[Input records — start]
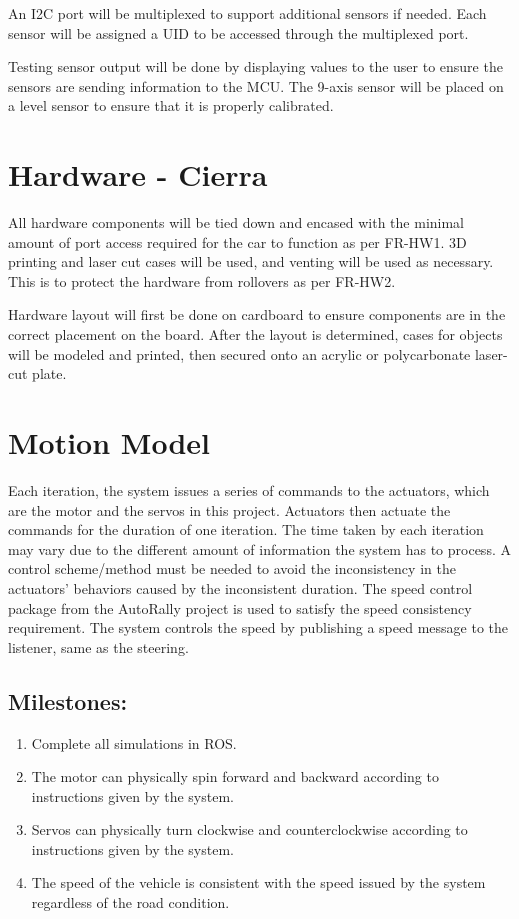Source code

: \documentclass[compsoc,draftclsnofoot,onecolumn,10pt]{IEEEtran}
\begin{document}
An I2C port will be multiplexed to support additional sensors if needed. 
Each sensor will be assigned a UID to be accessed through the multiplexed port. \par

Testing sensor output will be done by displaying values to the user to ensure the sensors are sending information to the MCU. The 9-axis sensor will be placed on a level sensor to ensure that it is properly calibrated. \par

\section{Hardware - Cierra}
All hardware components will be tied down and encased with the minimal amount of port access required for the car to function as per FR-HW1. 3D printing and laser cut cases will be used, and venting will be used as necessary. This is to protect the hardware from rollovers as per FR-HW2. \par
Hardware layout will first be done on cardboard to ensure components are in the correct placement on the board. 
After the layout is determined, cases for objects will be modeled and printed, then secured onto an acrylic or polycarbonate laser-cut plate. \par

\section{Motion Model}
Each iteration, the system issues a series of commands to the actuators, which are the motor and the servos in this project. Actuators then actuate the commands for the duration of one iteration. The time taken by each iteration may vary due to the different amount of information the system has to process. A control scheme/method must be needed to avoid the inconsistency in the actuators’ behaviors caused by the inconsistent duration.
The speed control package from the AutoRally project is used to satisfy the speed consistency requirement. The system controls the speed by publishing a speed message to the listener, same as the steering.\par
\subsection{Milestones:}
\begin{enumerate}
	\item Complete all simulations in ROS.
	\item The motor can physically spin forward and backward according to instructions given by the system.
	\item Servos can physically turn clockwise and counterclockwise according to instructions given by the system.
	\item The speed of the vehicle is consistent with the speed issued by the system regardless of the road condition.
\end{enumerate} 
\end{document}
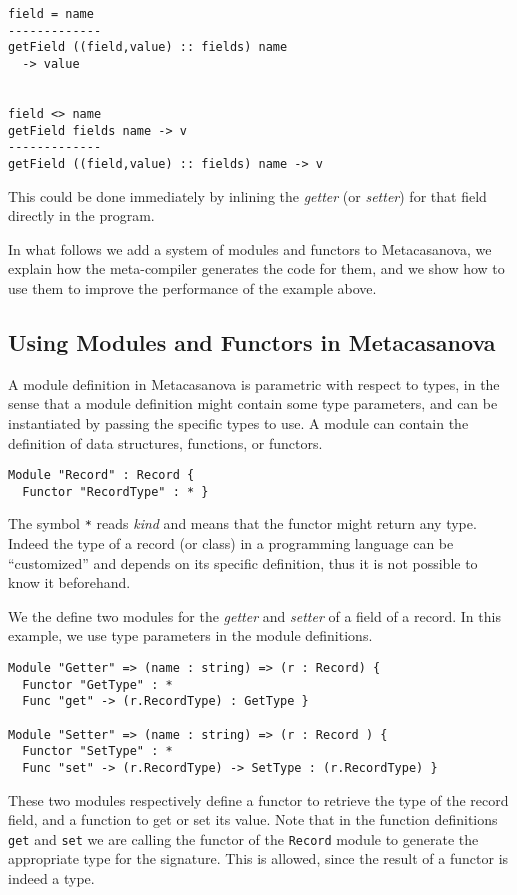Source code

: \begin{lstlisting}
field = name
-------------
getField ((field,value) :: fields) name 
  -> value


field <> name
getField fields name -> v
-------------
getField ((field,value) :: fields) name -> v
\end{lstlisting}

\noindent
This could be done immediately by inlining the \textit{getter} (or \textit{setter}) for that field directly in the program.

In what follows we add a system of modules and functors to Metacasanova, we explain how the meta-compiler generates the code for them, and we show how to use them to improve the performance of the example above.

\subsection{Using Modules and Functors in Metacasanova}
\label{subsec:record_implementation}
A module definition in Metacasanova is parametric with respect to types, in the sense that a module definition might contain some type parameters, and can be instantiated by passing the specific types to use. A module can contain the definition of data structures, functions, or functors.

\begin{lstlisting}
Module "Record" : Record {
  Functor "RecordType" : * }
\end{lstlisting}

The symbol \texttt{*} reads \textit{kind} and means that the functor might return any type. Indeed the type of a record (or class) in a programming language can be ``customized'' and depends on its specific definition, thus it is not possible to know it beforehand.

We the define two modules for the \textit{getter} and \textit{setter} of a field of a record. In this example, we use type parameters in the module definitions.

\begin{lstlisting}
Module "Getter" => (name : string) => (r : Record) {
  Functor "GetType" : *
  Func "get" -> (r.RecordType) : GetType }
  
Module "Setter" => (name : string) => (r : Record ) {
  Functor "SetType" : *
  Func "set" -> (r.RecordType) -> SetType : (r.RecordType) }
\end{lstlisting}

\noindent
These two modules respectively define a functor to retrieve the type of the record field, and a function to get or set its value. Note that in the function definitions \texttt{get} and \texttt{set} we are calling the functor of the \texttt{Record} module to generate the appropriate type for the signature. This is allowed, since the result of a functor is indeed a type.

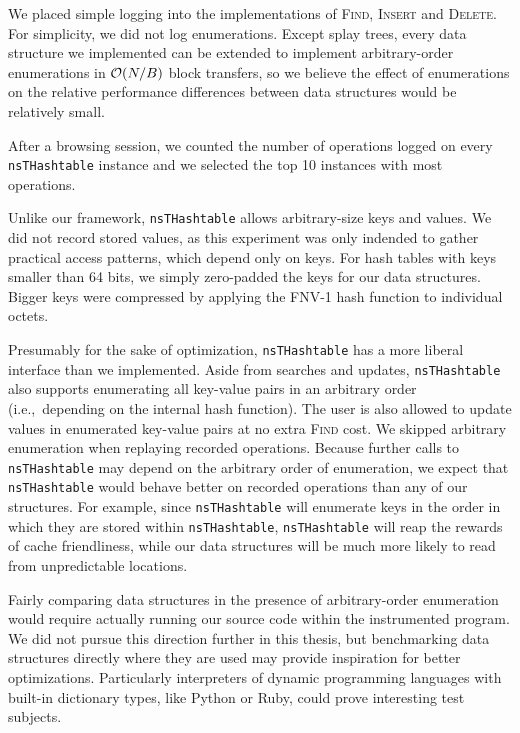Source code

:We placed simple logging into the implementations of \textsc{Find},
\textsc{Insert} and \textsc{Delete}. For simplicity, we did not log
enumerations. Except splay trees, every data structure we implemented
can be extended to implement arbitrary-order enumerations in $\mathcal{O}(N/B)$ block
transfers, so we believe the effect of enumerations on the relative performance
differences between data structures would be relatively small.

After a browsing session, we counted the number of operations logged
on every \texttt{nsTHashtable} instance and we selected the top 10
instances with most operations.

Unlike our framework, \texttt{nsTHashtable} allows arbitrary-size keys and
values. We did not record stored values, as this experiment was only indended to
gather practical access patterns, which depend only on keys.
For hash tables with keys smaller than 64 bits, we simply zero-padded the keys
for our data structures. Bigger keys were compressed by applying the FNV-1
hash function to individual octets.

Presumably for the sake of optimization, \texttt{nsTHashtable} has a more
liberal interface than we implemented. Aside from searches and updates,
\texttt{nsTHashtable} also supports enumerating all key-value pairs in
an arbitrary order (i.e.,\ depending on the internal hash function).
The user is also allowed to update values in enumerated key-value pairs
at no extra \textsc{Find} cost.
We skipped arbitrary enumeration when replaying recorded operations.
Because further calls to \texttt{nsTHashtable} may depend on the arbitrary
order of enumeration, we expect that \texttt{nsTHashtable} would behave
better on recorded operations than any of our structures. For example,
since \texttt{nsTHashtable} will enumerate keys in the order in which they
are stored within \texttt{nsTHashtable}, \texttt{nsTHashtable} will reap
the rewards of cache friendliness, while our data structures will be much
more likely to read from unpredictable locations.

Fairly comparing data structures in the presence of arbitrary-order enumeration
would require actually running our source code within the instrumented program.
We did not pursue this direction further in this thesis, but benchmarking data
structures directly where they are used may provide inspiration for better
optimizations. Particularly interpreters of dynamic programming languages
with built-in dictionary types, like Python or Ruby, could prove interesting
test subjects.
[Input records — finish]
Show every line of the listing that includes the word "GetType".

  Functor "GetType" : *
  Func "get" -> (r.RecordType) : GetType }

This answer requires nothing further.